MedCity Influencers

The Future of Innovation Metastatic Breast Cancer: 2024 Outlook

While the past several decades have seen progress in early detection, recent innovations in metastatic breast cancer—or cancer that has spread to distant parts of the body, including the bone, brain, or lungs—continues to cause excitement.

The annual San Antonio Breast Cancer meeting drew clinicians and researchers for a few days at the end of 2023 to discuss advances in the field. While the past several decades have seen progress in early detection, recent innovations in metastatic breast cancer—or cancer that has spread to distant parts of the body, including the bone, brain, or lungs—continues to cause excitement. In the US, around 40,000 women and 4,000 men are diagnosed annually with metastatic breast cancer, and around 200,000 Americans are living with advanced disease.

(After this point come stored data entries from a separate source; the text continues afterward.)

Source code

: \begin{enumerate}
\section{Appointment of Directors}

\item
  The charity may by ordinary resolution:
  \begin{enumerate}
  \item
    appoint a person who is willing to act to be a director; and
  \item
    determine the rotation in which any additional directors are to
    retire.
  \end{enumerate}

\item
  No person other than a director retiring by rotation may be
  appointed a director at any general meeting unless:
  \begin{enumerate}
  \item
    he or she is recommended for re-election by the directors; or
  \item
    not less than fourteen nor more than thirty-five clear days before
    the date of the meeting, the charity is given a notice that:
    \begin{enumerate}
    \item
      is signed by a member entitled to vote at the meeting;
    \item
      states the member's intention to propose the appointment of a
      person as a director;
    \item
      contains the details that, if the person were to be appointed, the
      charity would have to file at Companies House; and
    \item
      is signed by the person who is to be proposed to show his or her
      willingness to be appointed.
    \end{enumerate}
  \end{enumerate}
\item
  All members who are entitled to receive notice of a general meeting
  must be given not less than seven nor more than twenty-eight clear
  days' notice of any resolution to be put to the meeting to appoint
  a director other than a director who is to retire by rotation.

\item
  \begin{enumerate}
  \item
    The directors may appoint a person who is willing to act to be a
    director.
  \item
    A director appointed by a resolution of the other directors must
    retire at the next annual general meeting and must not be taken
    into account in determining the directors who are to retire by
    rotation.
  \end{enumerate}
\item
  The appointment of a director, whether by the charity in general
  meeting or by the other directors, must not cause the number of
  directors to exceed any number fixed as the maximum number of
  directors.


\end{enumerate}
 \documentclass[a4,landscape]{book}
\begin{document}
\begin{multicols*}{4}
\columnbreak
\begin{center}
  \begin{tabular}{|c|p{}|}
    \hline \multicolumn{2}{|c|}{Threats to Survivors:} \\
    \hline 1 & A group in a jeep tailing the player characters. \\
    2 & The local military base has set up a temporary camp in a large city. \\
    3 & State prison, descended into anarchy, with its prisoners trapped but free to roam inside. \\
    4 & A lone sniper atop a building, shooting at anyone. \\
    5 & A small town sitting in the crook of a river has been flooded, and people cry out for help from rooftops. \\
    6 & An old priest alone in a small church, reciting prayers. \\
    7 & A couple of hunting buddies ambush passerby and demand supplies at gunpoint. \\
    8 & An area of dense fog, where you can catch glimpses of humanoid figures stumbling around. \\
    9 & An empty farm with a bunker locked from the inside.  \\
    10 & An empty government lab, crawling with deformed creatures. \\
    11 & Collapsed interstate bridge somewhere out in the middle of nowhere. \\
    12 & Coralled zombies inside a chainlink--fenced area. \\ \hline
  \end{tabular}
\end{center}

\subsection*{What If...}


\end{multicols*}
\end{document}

But nearly 300,000 US citizens are diagnosed with breast cancer annually, and the specter of this non-metastatic disease converting to metastatic disease amplifies the weight of this issue. Two thirds of all breast cancer patients have a type of breast cancer called hormone receptor-positive (HR+). For these patients, a key part of treatment has been reducing the activity of hormones like estrogen, which fuel the growth of cancer cells. In 2017, the standard treatment approach changed to include the use of one of three drugs called CDK4/6 inhibitors – abemaciclib (brand name: Verzenio), ribociclib (brand name: Kisqali), or palbociclib (brand name: Ibrance). These drugs are used alongside other medications that modify hormone levels, such as letrozole or fulvestrant.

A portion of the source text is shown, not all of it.